• **Source material**:
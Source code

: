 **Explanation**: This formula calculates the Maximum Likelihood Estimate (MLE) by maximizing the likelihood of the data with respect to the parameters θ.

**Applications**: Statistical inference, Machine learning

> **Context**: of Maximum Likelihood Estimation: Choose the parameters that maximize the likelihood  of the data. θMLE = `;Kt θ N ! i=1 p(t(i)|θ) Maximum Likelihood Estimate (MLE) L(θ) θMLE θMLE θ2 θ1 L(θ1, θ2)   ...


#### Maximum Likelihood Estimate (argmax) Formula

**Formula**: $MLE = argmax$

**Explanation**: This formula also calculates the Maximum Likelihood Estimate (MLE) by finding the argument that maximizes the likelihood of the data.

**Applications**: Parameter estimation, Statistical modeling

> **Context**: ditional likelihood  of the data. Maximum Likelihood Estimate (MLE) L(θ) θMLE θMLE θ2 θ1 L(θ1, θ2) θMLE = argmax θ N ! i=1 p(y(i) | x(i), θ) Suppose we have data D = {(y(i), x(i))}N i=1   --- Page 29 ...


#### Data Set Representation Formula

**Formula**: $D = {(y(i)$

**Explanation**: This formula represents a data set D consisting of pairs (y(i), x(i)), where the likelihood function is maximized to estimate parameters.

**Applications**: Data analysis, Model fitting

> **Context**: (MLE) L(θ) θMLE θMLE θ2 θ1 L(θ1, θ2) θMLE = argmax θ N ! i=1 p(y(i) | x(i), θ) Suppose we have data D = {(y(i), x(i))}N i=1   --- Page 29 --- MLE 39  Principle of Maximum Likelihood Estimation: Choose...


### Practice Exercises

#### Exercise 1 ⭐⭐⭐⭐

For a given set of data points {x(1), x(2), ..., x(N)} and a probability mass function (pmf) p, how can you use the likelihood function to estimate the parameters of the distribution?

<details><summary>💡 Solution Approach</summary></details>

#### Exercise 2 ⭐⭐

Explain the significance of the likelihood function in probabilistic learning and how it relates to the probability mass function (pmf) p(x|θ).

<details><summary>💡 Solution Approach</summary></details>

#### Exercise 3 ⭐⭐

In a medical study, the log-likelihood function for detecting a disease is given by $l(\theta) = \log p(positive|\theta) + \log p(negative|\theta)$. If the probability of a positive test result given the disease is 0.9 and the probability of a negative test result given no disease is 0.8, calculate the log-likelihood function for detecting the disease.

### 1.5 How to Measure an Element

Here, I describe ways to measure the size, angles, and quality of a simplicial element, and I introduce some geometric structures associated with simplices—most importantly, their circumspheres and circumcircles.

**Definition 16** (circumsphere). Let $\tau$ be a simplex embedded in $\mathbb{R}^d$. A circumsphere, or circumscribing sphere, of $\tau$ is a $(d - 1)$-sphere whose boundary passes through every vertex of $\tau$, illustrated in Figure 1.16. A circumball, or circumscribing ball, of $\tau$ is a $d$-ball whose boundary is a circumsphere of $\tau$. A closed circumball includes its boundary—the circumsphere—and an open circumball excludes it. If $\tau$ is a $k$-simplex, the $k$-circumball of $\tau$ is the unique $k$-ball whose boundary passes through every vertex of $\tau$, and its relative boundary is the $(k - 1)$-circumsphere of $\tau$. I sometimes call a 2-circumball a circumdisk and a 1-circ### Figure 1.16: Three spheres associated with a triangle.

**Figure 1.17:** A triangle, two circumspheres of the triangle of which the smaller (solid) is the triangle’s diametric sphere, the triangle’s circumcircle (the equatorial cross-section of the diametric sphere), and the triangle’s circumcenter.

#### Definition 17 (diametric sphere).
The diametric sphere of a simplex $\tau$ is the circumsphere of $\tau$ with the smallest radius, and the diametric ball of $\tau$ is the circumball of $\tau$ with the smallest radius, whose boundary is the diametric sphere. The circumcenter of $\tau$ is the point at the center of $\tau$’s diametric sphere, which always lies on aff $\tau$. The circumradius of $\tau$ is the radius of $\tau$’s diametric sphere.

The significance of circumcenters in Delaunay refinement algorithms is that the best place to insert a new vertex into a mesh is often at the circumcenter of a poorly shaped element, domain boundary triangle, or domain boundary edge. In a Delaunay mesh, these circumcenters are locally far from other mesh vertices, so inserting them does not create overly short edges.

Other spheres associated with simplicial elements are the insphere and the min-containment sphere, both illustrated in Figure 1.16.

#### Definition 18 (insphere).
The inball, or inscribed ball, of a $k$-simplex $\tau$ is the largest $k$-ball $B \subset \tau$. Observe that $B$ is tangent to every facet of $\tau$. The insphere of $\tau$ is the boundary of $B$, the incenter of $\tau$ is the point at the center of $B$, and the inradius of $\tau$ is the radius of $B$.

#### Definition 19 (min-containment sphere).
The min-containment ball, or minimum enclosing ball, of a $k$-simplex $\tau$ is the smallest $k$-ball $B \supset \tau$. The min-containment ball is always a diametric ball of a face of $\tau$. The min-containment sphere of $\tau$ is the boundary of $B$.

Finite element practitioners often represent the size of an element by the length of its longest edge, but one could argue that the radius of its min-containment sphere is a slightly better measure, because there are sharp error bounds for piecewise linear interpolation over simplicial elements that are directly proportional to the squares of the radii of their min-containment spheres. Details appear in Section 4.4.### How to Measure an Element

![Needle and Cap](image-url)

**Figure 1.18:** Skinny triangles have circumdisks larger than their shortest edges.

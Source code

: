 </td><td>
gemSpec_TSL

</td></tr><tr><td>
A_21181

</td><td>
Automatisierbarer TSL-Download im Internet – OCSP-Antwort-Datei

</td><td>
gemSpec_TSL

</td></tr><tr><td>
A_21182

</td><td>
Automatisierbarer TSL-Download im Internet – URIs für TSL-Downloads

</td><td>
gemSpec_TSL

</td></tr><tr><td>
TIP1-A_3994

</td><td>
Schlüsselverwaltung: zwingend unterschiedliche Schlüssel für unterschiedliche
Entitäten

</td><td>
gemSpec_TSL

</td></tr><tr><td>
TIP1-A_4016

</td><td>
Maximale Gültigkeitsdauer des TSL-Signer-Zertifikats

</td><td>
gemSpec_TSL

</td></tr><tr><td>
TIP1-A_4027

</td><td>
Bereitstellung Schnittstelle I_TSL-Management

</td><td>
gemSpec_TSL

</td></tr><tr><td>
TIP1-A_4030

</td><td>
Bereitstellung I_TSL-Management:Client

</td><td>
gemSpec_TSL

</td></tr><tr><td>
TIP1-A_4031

• **Task to complete**:
Read the material above and copy out each line holding "Page".

• **The answer**:
> **Context**: ditional likelihood  of the data. Maximum Likelihood Estimate (MLE) L(θ) θMLE θMLE θ2 θ1 L(θ1, θ2) θMLE = argmax θ N ! i=1 p(y(i) | x(i), θ) Suppose we have data D = {(y(i), x(i))}N i=1   --- Page 29 ...
> **Context**: (MLE) L(θ) θMLE θMLE θ2 θ1 L(θ1, θ2) θMLE = argmax θ N ! i=1 p(y(i) | x(i), θ) Suppose we have data D = {(y(i), x(i))}N i=1   --- Page 29 --- MLE 39  Principle of Maximum Likelihood Estimation: Choose...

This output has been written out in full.